“Bay Area exodus: Median income drops as wealthy residents move out” (SiliconValley.com):
New census data is shining more light on the Bay Area’s pandemic exodus: The region saw the largest drop in median income of any big U.S. metro area as wealthy people moved away — and current residents of all incomes are more likely to relocate soon than in any other major population center.
Household income in the San Francisco metro area fell 4.6% from 2019 to 2021 to $116,005 a year, according to a census report released this month.
The article highlights rich people moving, but, given that some percentage of Americans move every year, the drop in median income could just as easily be caused by no-income and low-income people staying. The article does not note that someone who is signed up to the full package of means-tested benefits (not to be characterized as “welfare”!), i.e., free housing, free health care, free food (SNAP/EBT), Obamaphone, and the new free broadband, is extremely unlikely to move (since it could take 10-20 years on waitlists to get the same package in a different location or state).
So a city or state is guaranteed to hold onto its lowest-income citizens (not to say “poorest” because they may enjoy a median earner’s lifestyle; see below) even when everyone else seeks to move, e.g., due to lockdowns, school closures, social disorder, and high crime.

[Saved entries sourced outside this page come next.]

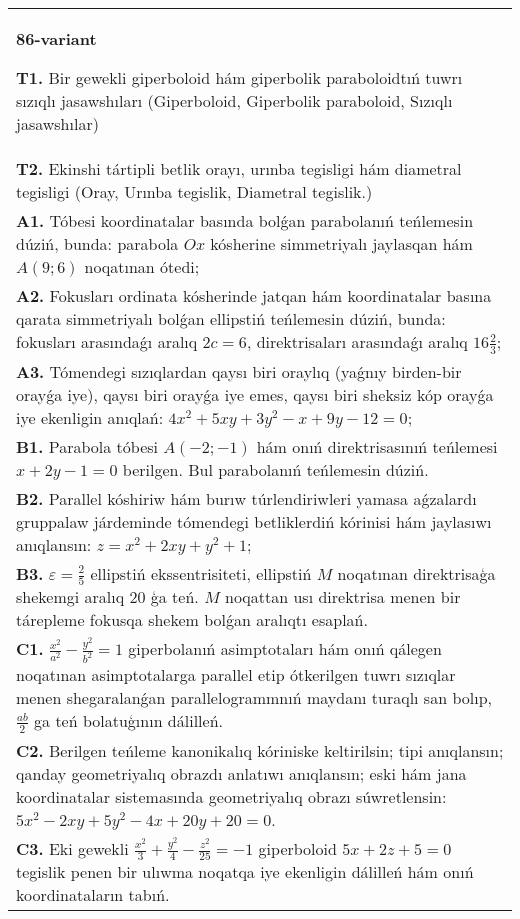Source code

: \documentclass{article}
\begin{document}
\begin{tabular}{m{17cm}}
\textbf{86-variant}
\newline

\textbf{T1.} Bir gewekli giperboloid hám giperbolik paraboloidtıń tuwrı sızıqlı jasawshıları (Giperboloid, Giperbolik paraboloid, Sızıqlı jasawshılar) \\
\textbf{T2.} Ekinshi tártipli betlik orayı, urınba tegisligi hám diametral tegisligi (Oray, Urınba tegislik, Diametral tegislik.) \\
\textbf{A1.} Tóbesi koordinatalar basında bolǵan parabolanıń teńlemesin dúziń, bunda: parabola $Ox$ kósherine simmetriyalı jaylasqan hám $A (9; 6) $ noqatınan ótedi; \\
\textbf{A2.} Fokusları ordinata kósherinde jatqan hám koordinatalar basına qarata simmetriyalı bolǵan ellipstiń teńlemesin dúziń, bunda: fokusları arasındaǵı aralıq $2 c=6$, direktrisaları arasındaǵı aralıq $16 \frac{2}{3}$; \\
\textbf{A3.} Tómendegi sızıqlardan qaysı biri oraylıq (yaǵnıy birden-bir orayǵa iye), qaysı biri orayǵa iye emes, qaysı biri sheksiz kóp orayǵa iye ekenligin anıqlań: $4 x^2+5 x y+3 y^2-x+9 y-12=0$; \\
\textbf{B1.} Parabola tóbesi $A (-2;-1) $ hám onıń direktrisasınıń teńlemesi $x+2y-1=0$ berilgen. Bul parabolanıń teńlemesin dúziń. \\
\textbf{B2.} Parallel kóshiriw hám burıw túrlendiriwleri yamasa aǵzalardı gruppalaw járdeminde tómendegi betliklerdiń kórinisi hám jaylasıwı anıqlansın: $z=x^2+2 x y+y^2+1$; \\
\textbf{B3.} $\varepsilon=\frac{2}{5}$ ellipstiń ekssentrisiteti, ellipstiń $M$ noqatınan direktrisaģa shekemgi aralıq 20 ģa teń. $M$ noqattan usı direktrisa menen bir tárepleme fokusqa shekem bolǵan aralıqtı esaplań. \\
\textbf{C1.} $\frac{x^2}{a^2}-\frac{y^2}{b^2}=1$ giperbolanıń asimptotaları hám onıń qálegen noqatınan asimptotalarga parallel etip ótkerilgen tuwrı sızıqlar menen shegaralanǵan parallelogrammnıń maydanı turaqlı san bolıp, $\frac{a b}{2}$ ga teń bolatuģının dálilleń. \\
\textbf{C2.} Berilgen teńleme kanonikalıq kóriniske keltirilsin; tipi anıqlansın; qanday geometriyalıq obrazdı anlatıwı anıqlansın; eski hám jana koordinatalar sistemasında geometriyalıq obrazı súwretlensin: $5 x^2-2 x y+5 y^2-4 x+20 y+20=0$. \\
\textbf{C3.} Eki gewekli $\frac{x^2}{3}+\frac{y^2}{4}-\frac{z^2}{25}=-1$ giperboloid $5 x+2 z+5=0$ tegislik penen bir ulıwma noqatqa iye ekenligin dálilleń hám onıń koordinataların tabıń. \\

\end{tabular}
\vspace{1cm}
\end{document}
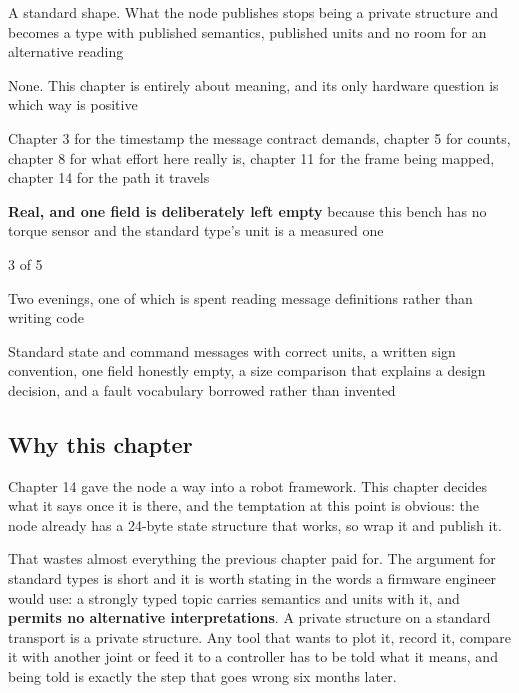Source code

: 
\begin{keyfacts}
\item[Adds to the node] A standard shape. What the node publishes stops being a
private structure and becomes a type with published semantics, published units
and no room for an alternative reading
\item[Peripherals] None. This chapter is entirely about meaning, and its only
hardware question is which way is positive
\item[Depends on] Chapter 3 for the timestamp the message contract demands,
chapter 5 for counts, chapter 8 for what effort here really is, chapter 11 for
the frame being mapped, chapter 14 for the path it travels
\item[Real or modelled] \textbf{Real, and one field is deliberately left empty}
because this bench has no torque sensor and the standard type's unit is a
measured one
\item[Difficulty] 3 of 5
\item[Effort] Two evenings, one of which is spent reading message definitions
rather than writing code
\item[Deliverable] Standard state and command messages with correct units, a
written sign convention, one field honestly empty, a size comparison that
explains a design decision, and a fault vocabulary borrowed rather than invented
\end{keyfacts}

\subsection*{Why this chapter}

Chapter 14 gave the node a way into a robot framework. This chapter decides what
it says once it is there, and the temptation at this point is obvious: the node
already has a 24-byte state structure that works, so wrap it and publish it.

That wastes almost everything the previous chapter paid for. The argument for
standard types is short and it is worth stating in the words a firmware engineer
would use: a strongly typed topic carries semantics and units with it, and
\textbf{permits no alternative interpretations}. A private structure on a
standard transport is a private structure. Any tool that wants to plot it, record
it, compare it with another joint or feed it to a controller has to be told what
it means, and being told is exactly the step that goes wrong six months later.

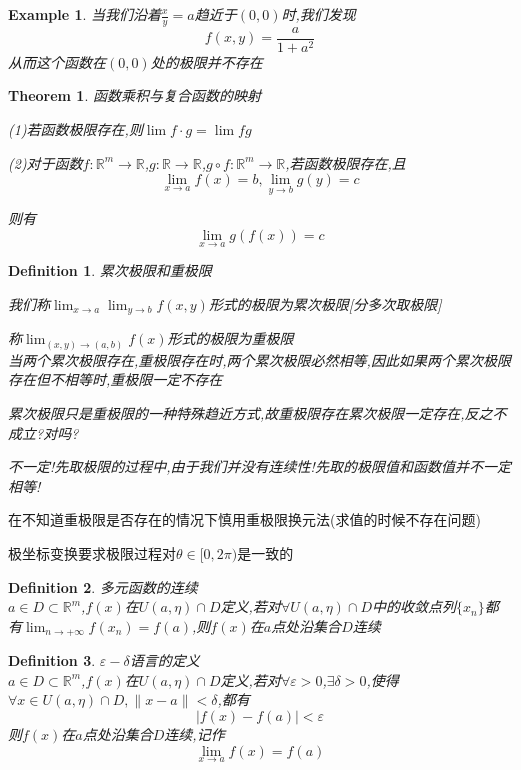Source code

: \documentclass[11pt,hyperref,a4paper,UTF8]{ctexart}
\newtheorem{theorem}{Theorem}[subsection]
\newtheorem{example}{Example}[subsection]
\newtheorem{definition}{Definition}[subsection]
\newcommand{\RR}{\mathbb{R}}
\begin{document}
\begin{CJK}{UTF8}{gkai}
\begin{example}
  当我们沿着$\frac{x}{y} = a$趋近于$(0,0)$时,我们发现
  \[f(x,y) = \frac{a}{1 + a^2}\]
  从而这个函数在$(0,0)$处的极限并不存在
\end{example}

\begin{theorem}
  函数乘积与复合函数的映射

  (1)若函数极限存在,则$\lim f \cdot g = \lim f g$

  (2)对于函数$f: \RR^m \to \RR$,$g: \RR \to \RR$,$g \circ f: \RR^m \to \RR$,若函数极限存在,且
  \[\lim_{x\to a}f(x) = b,\lim_{y \to b}g(y) = c\]

  则有
  \[\lim_{x\to a}g(f(x)) = c\]
\end{theorem}

\begin{definition}
  累次极限和重极限

  我们称$\lim_{x \to a}\lim_{y \to b} f(x,y)$形式的极限为累次极限[分多次取极限]

  称$\lim_{(x,y)\to(a,b)}f(x)$形式的极限为重极限\\

  当两个累次极限存在,重极限存在时,两个累次极限必然相等,因此如果两个累次极限存在但不相等时,重极限一定不存在

  累次极限只是重极限的一种特殊趋近方式,故重极限存在累次极限一定存在,反之不成立?对吗?

  不一定!先取极限的过程中,由于我们并没有连续性!先取的极限值和函数值并不一定相等!
\end{definition}
在不知道重极限是否存在的情况下慎用重极限换元法(求值的时候不存在问题)

极坐标变换要求极限过程对$\theta \in [0,2\pi)$是一致的

\begin{definition}
  多元函数的连续\\

  $a \in D \subset \RR^m$,$f(x)$在$U(a,\eta)\cap D$定义,若对$\forall U(a,\eta)\cap D$中的收敛点列$\{x_n\}$都有$\lim_{n \to +\infty}f(x_n) = f(a)$,则$f(x)$在$a$点处沿集合$D$连续
\end{definition}

\begin{definition}
  $\varepsilon-\delta$语言的定义\\

  $a \in D \subset \RR^m$,$f(x)$在$U(a,\eta)\cap D$定义,若对$\forall \varepsilon >0$,$\exists \delta > 0$,使得$\forall x \in U(a,\eta)\cap D, \|x - a\| < \delta$,都有
  \[|f(x) - f(a)| < \varepsilon\]
  则$f(x)$在$a$点处沿集合$D$连续,记作
  \[\lim_{x \to a}f(x) = f(a)\]
\end{definition}


\end{CJK}
\end{document}
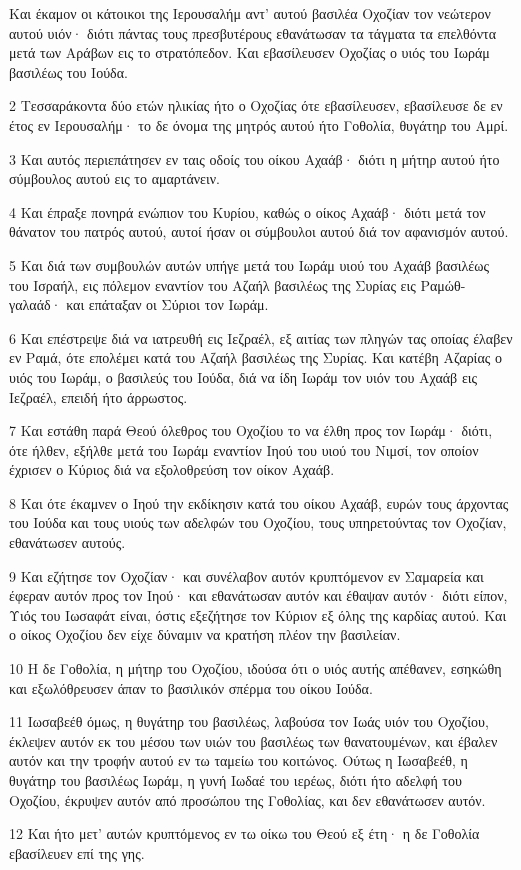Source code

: \par Και έκαμον οι κάτοικοι της Ιερουσαλήμ αντ' αυτού βασιλέα Οχοζίαν τον νεώτερον αυτού υιόν· διότι πάντας τους πρεσβυτέρους εθανάτωσαν τα τάγματα τα επελθόντα μετά των Αράβων εις το στρατόπεδον. Και εβασίλευσεν Οχοζίας ο υιός του Ιωράμ βασιλέως του Ιούδα.
\par 2 Τεσσαράκοντα δύο ετών ηλικίας ήτο ο Οχοζίας ότε εβασίλευσεν, εβασίλευσε δε εν έτος εν Ιερουσαλήμ· το δε όνομα της μητρός αυτού ήτο Γοθολία, θυγάτηρ του Αμρί.
\par 3 Και αυτός περιεπάτησεν εν ταις οδοίς του οίκου Αχαάβ· διότι η μήτηρ αυτού ήτο σύμβουλος αυτού εις το αμαρτάνειν.
\par 4 Και έπραξε πονηρά ενώπιον του Κυρίου, καθώς ο οίκος Αχαάβ· διότι μετά τον θάνατον του πατρός αυτού, αυτοί ήσαν οι σύμβουλοι αυτού διά τον αφανισμόν αυτού.
\par 5 Και διά των συμβουλών αυτών υπήγε μετά του Ιωράμ υιού του Αχαάβ βασιλέως του Ισραήλ, εις πόλεμον εναντίον του Αζαήλ βασιλέως της Συρίας εις Ραμώθ-γαλαάδ· και επάταξαν οι Σύριοι τον Ιωράμ.
\par 6 Και επέστρεψε διά να ιατρευθή εις Ιεζραέλ, εξ αιτίας των πληγών τας οποίας έλαβεν εν Ραμά, ότε επολέμει κατά του Αζαήλ βασιλέως της Συρίας. Και κατέβη Αζαρίας ο υιός του Ιωράμ, ο βασιλεύς του Ιούδα, διά να ίδη Ιωράμ τον υιόν του Αχαάβ εις Ιεζραέλ, επειδή ήτο άρρωστος.
\par 7 Και εστάθη παρά Θεού όλεθρος του Οχοζίου το να έλθη προς τον Ιωράμ· διότι, ότε ήλθεν, εξήλθε μετά του Ιωράμ εναντίον Ιηού του υιού του Νιμσί, τον οποίον έχρισεν ο Κύριος διά να εξολοθρεύση τον οίκον Αχαάβ.
\par 8 Και ότε έκαμνεν ο Ιηού την εκδίκησιν κατά του οίκου Αχαάβ, ευρών τους άρχοντας του Ιούδα και τους υιούς των αδελφών του Οχοζίου, τους υπηρετούντας τον Οχοζίαν, εθανάτωσεν αυτούς.
\par 9 Και εζήτησε τον Οχοζίαν· και συνέλαβον αυτόν κρυπτόμενον εν Σαμαρεία και έφεραν αυτόν προς τον Ιηού· και εθανάτωσαν αυτόν και έθαψαν αυτόν· διότι είπον, Υιός του Ιωσαφάτ είναι, όστις εξεζήτησε τον Κύριον εξ όλης της καρδίας αυτού. Και ο οίκος Οχοζίου δεν είχε δύναμιν να κρατήση πλέον την βασιλείαν.
\par 10 Η δε Γοθολία, η μήτηρ του Οχοζίου, ιδούσα ότι ο υιός αυτής απέθανεν, εσηκώθη και εξωλόθρευσεν άπαν το βασιλικόν σπέρμα του οίκου Ιούδα.
\par 11 Ιωσαβεέθ όμως, η θυγάτηρ του βασιλέως, λαβούσα τον Ιωάς υιόν του Οχοζίου, έκλεψεν αυτόν εκ του μέσου των υιών του βασιλέως των θανατουμένων, και έβαλεν αυτόν και την τροφήν αυτού εν τω ταμείω του κοιτώνος. Ούτως η Ιωσαβεέθ, η θυγάτηρ του βασιλέως Ιωράμ, η γυνή Ιωδαέ του ιερέως, διότι ήτο αδελφή του Οχοζίου, έκρυψεν αυτόν από προσώπου της Γοθολίας, και δεν εθανάτωσεν αυτόν.
\par 12 Και ήτο μετ' αυτών κρυπτόμενος εν τω οίκω του Θεού εξ έτη· η δε Γοθολία εβασίλευεν επί της γης.

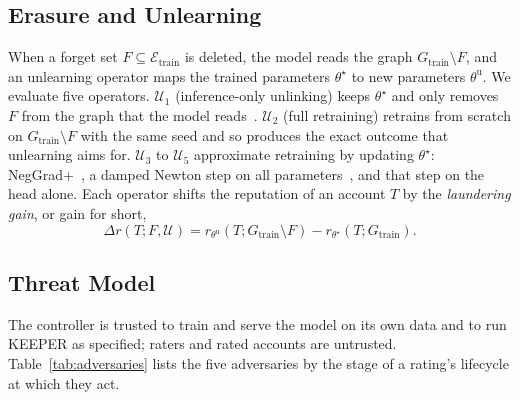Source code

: \documentclass[lettersize,journal]{IEEEtran}
\begin{document}
\subsection{Erasure and Unlearning}
\label{subsec:operators}

When a forget set $F \subseteq \mathcal{E}_{\mathrm{train}}$ is deleted, the model reads the graph $G_{\mathrm{train}} \setminus F$, and an unlearning operator maps the trained parameters $\theta^\star$ to new parameters $\theta^{\mathrm{u}}$.
We evaluate five operators.
$\mathcal{U}_1$ (inference-only unlinking) keeps $\theta^\star$ and only removes $F$ from the graph that the model reads~\cite{tan2024unlink}.
$\mathcal{U}_2$ (full retraining) retrains from scratch on $G_{\mathrm{train}} \setminus F$ with the same seed and so produces the exact outcome that unlearning aims for.
$\mathcal{U}_3$ to $\mathcal{U}_5$ approximate retraining by updating $\theta^\star$: NegGrad+~\cite{kurmanji2024towards}, a damped Newton step on all parameters~\cite{wu2023gif}, and that step on the head alone.
Each operator shifts the reputation of an account $T$ by the \emph{laundering gain}, or gain for short,
\begin{equation}
\label{eq:gain}
\Delta r(T; F, \mathcal{U}) = r_{\theta^{\mathrm{u}}}(T; G_{\mathrm{train}} \setminus F) - r_{\theta^\star}(T; G_{\mathrm{train}}).
\end{equation}

\subsection{Threat Model}
\label{sec:threat_model}

The controller is trusted to train and serve the model on its own data and to run KEEPER as specified; raters and rated accounts are untrusted.
Table~\ref{tab:adversaries} lists the five adversaries by the stage of a rating's lifecycle at which they act.
\end{document}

From “The Work versus Welfare Trade‐Off: 2013” (CATO), Figure 4:
Ignore the pre-Biden dollar figures and concentrate on the “percentage of median salary” column, which should be valid despite inflation. Prior to the 2020-2022 coronapanic enhancements to welfare, in other words, being on welfare in California yielded roughly the same spending power as working full time at the median wage (and with no risk of exposure to a virus at work and no need to wear a mask for 8 hours per day).
I think it is interesting from the point of view of journalism that the situation is characterized by rich people disproportionately moving rather than by welfare state beneficiaries disproportionately staying.
They’re not leaving Calif*. They’re moving out of the city. They’ll be back & generation Z will be fighting for just a spot to park their $1 million sprinter vans. Silicon Valley really does have amnesia. The homeowers moving out are counting on it, keeping all their houses as empty rental properties.
Well, they are moving because other ones are staying.
@philg: Some background: in the United States, there are a range of numbers (it depends on whom you believe and why) regarding how many people in the U.S. move and change addresses every year.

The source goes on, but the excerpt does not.